### Description of the task
All of the data below is to be repeated exactly, except for the pictures.

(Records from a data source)
------------------------------
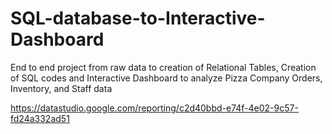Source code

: # SQL-database-to-Interactive-Dashboard
End to end project from raw data to creation of Relational Tables, Creation of SQL codes and Interactive Dashboard to analyze Pizza Company Orders, Inventory, and Staff data

https://datastudio.google.com/reporting/c2d40bbd-e74f-4e02-9c57-fd24a332ad51
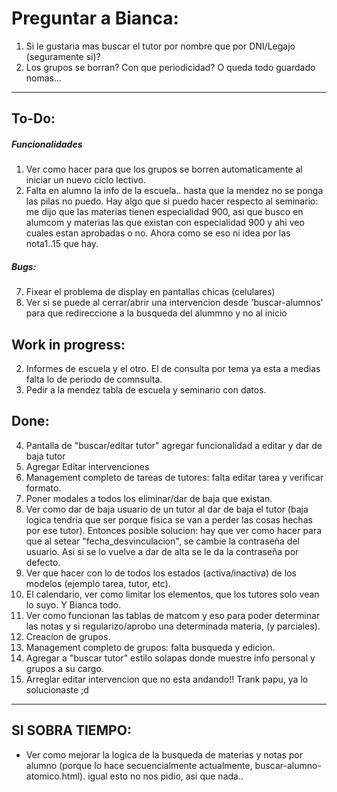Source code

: # Preguntar a Bianca:
1. Si le gustaria mas buscar el tutor por nombre que por DNI/Legajo (seguramente si)?
2. Los grupos se borran? Con que periodicidad? O queda todo guardado nomas...

---

## To-Do:
##### Funcionalidades
1. Ver como hacer para que los grupos se borren automaticamente al iniciar un nuevo ciclo lectivo.
4. Falta en alumno la info de la escuela.. hasta que la mendez no se ponga las pilas no puedo.
Hay algo que si puedo hacer respecto al seminario: me dijo que las materias tienen especialidad 900, asi que busco en alumcom y materias las que existan con especialidad 900 y ahi veo cuales estan aprobadas o no. Ahora como se eso ni idea por las nota1..15 que hay.

##### Bugs:
7. Fixear el problema de display en pantallas chicas (celulares)
9. Ver si se puede al cerrar/abrir una intervencion desde 'buscar-alumnos' para que redireccione a la busqueda del alummno y no al inicio

## Work in progress:
2. Informes de escuela y el otro. El de consulta por tema ya esta a medias falta lo de periodo de comnsulta.
3. Pedir a la mendez tabla de escuela y seminario con datos.

## Done:
4. Pantalla de "buscar/editar tutor" agregar funcionalidad a editar y dar de baja tutor
5. Agregar Editar intervenciones
3. Management completo de tareas de tutores: falta editar tarea y verificar formato.
6. Poner modales a todos los eliminar/dar de baja que existan.
9. Ver como dar de baja usuario de un tutor al dar de baja el tutor (baja logica tendria que ser porque fisica se van a perder las cosas hechas por ese tutor).
Entonces posible solucion: hay que ver como hacer para que al setear "fecha_desvinculacion", se cambie la contraseña del usuario. Asi si se lo vuelve a dar de alta se le da la contraseña por defecto.
9. Ver que hacer con lo de todos los estados (activa/inactiva) de los modelos (ejemplo tarea, tutor, etc).
10. El calendario, ver como limitar los elementos, que los tutores solo vean lo suyo. Y Bianca todo.
8. Ver como funcionan las tablas de matcom y eso para poder determinar las notas y si regularizo/aprobo una determinada materia, (y parciales).
12. Creacion de grupos.
1. Management completo de grupos: falta busqueda y edicion.
5. Agregar a "buscar tutor" estilo solapas donde muestre info personal y grupos a su cargo.
8. Arreglar editar intervencion que no esta andando!! Trank papu, ya lo solucionaste ;d

--- 

## SI SOBRA TIEMPO:
-  Ver como mejorar la logica de la busqueda de materias y notas por alumno (porque lo hace secuencialmente actualmente, buscar-alumno-atomico.html).
 igual esto no nos pidio, asi que nada..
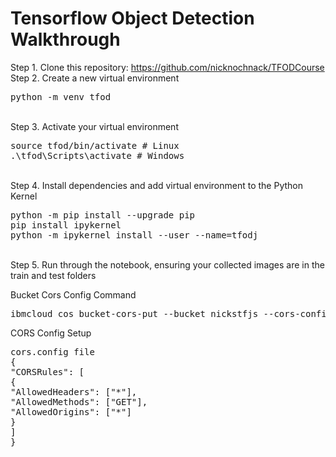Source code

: # Tensorflow Object Detection Walkthrough

Step 1. Clone this repository: https://github.com/nicknochnack/TFODCourse
<br/>
Step 2. Create a new virtual environment 
<pre>
python -m venv tfod
</pre> 
<br/>
Step 3. Activate your virtual environment
<pre>
source tfod/bin/activate # Linux
.\tfod\Scripts\activate # Windows 
</pre>
<br/>
Step 4. Install dependencies and add virtual environment to the Python Kernel
<pre>
python -m pip install --upgrade pip
pip install ipykernel
python -m ipykernel install --user --name=tfodj
</pre>
<br/>
Step 5. Run through the notebook, ensuring your collected images are in the train and test folders


Bucket Cors Config Command 
<pre>
ibmcloud cos bucket-cors-put --bucket nickstfjs --cors-configuration file://corsconfig.json
</pre>

CORS Config Setup
<pre>
cors.config file
{
"CORSRules": [
{
"AllowedHeaders": ["*"],
"AllowedMethods": ["GET"],
"AllowedOrigins": ["*"]
}
]
}
</pre>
------------------------------
### Answer space
Source code

: # SQL-database-to-Interactive-Dashboard
End to end project from raw data to creation of Relational Tables, Creation of SQL codes and Interactive Dashboard to analyze Pizza Company Orders, Inventory, and Staff data

https://datastudio.google.com/reporting/c2d40bbd-e74f-4e02-9c57-fd24a332ad51
Source code

: # Preguntar a Bianca:
1. Si le gustaria mas buscar el tutor por nombre que por DNI/Legajo (seguramente si)?
2. Los grupos se borran? Con que periodicidad? O queda todo guardado nomas...

---

## To-Do:
##### Funcionalidades
1. Ver como hacer para que los grupos se borren automaticamente al iniciar un nuevo ciclo lectivo.
4. Falta en alumno la info de la escuela.. hasta que la mendez no se ponga las pilas no puedo.
Hay algo que si puedo hacer respecto al seminario: me dijo que las materias tienen especialidad 900, asi que busco en alumcom y materias las que existan con especialidad 900 y ahi veo cuales estan aprobadas o no. Ahora como se eso ni idea por las nota1..15 que hay.

##### Bugs:
7. Fixear el problema de display en pantallas chicas (celulares)
9. Ver si se puede al cerrar/abrir una intervencion desde 'buscar-alumnos' para que redireccione a la busqueda del alummno y no al inicio

## Work in progress:
2. Informes de escuela y el otro. El de consulta por tema ya esta a medias falta lo de periodo de comnsulta.
3. Pedir a la mendez tabla de escuela y seminario con datos.

## Done:
4. Pantalla de "buscar/editar tutor" agregar funcionalidad a editar y dar de baja tutor
5. Agregar Editar intervenciones
3. Management completo de tareas de tutores: falta editar tarea y verificar formato.
6. Poner modales a todos los eliminar/dar de baja que existan.
9. Ver como dar de baja usuario de un tutor al dar de baja el tutor (baja logica tendria que ser porque fisica se van a perder las cosas hechas por ese tutor).
Entonces posible solucion: hay que ver como hacer para que al setear "fecha_desvinculacion", se cambie la contraseña del usuario. Asi si se lo vuelve a dar de alta se le da la contraseña por defecto.
9. Ver que hacer con lo de todos los estados (activa/inactiva) de los modelos (ejemplo tarea, tutor, etc).
10. El calendario, ver como limitar los elementos, que los tutores solo vean lo suyo. Y Bianca todo.
8. Ver como funcionan las tablas de matcom y eso para poder determinar las notas y si regularizo/aprobo una determinada materia, (y parciales).
12. Creacion de grupos.
1. Management completo de grupos: falta busqueda y edicion.
5. Agregar a "buscar tutor" estilo solapas donde muestre info personal y grupos a su cargo.
8. Arreglar editar intervencion que no esta andando!! Trank papu, ya lo solucionaste ;d

--- 

## SI SOBRA TIEMPO:
-  Ver como mejorar la logica de la busqueda de materias y notas por alumno (porque lo hace secuencialmente actualmente, buscar-alumno-atomico.html).
 igual esto no nos pidio, asi que nada..
Source code

: # Tensorflow Object Detection Walkthrough

Step 1. Clone this repository: https://github.com/nicknochnack/TFODCourse
<br/>
Step 2. Create a new virtual environment 
<pre>
python -m venv tfod
</pre> 
<br/>
Step 3. Activate your virtual environment
<pre>
source tfod/bin/activate # Linux
.\tfod\Scripts\activate # Windows 
</pre>
<br/>
Step 4. Install dependencies and add virtual environment to the Python Kernel
<pre>
python -m pip install --upgrade pip
pip install ipykernel
python -m ipykernel install --user --name=tfodj
</pre>
<br/>
Step 5. Run through the notebook, ensuring your collected images are in the train and test folders


Bucket Cors Config Command 
<pre>
ibmcloud cos bucket-cors-put --bucket nickstfjs --cors-configuration file://corsconfig.json
</pre>

CORS Config Setup
<pre>
cors.config file
{
"CORSRules": [
{
"AllowedHeaders": ["*"],
"AllowedMethods": ["GET"],
"AllowedOrigins": ["*"]
}
]
}
</pre>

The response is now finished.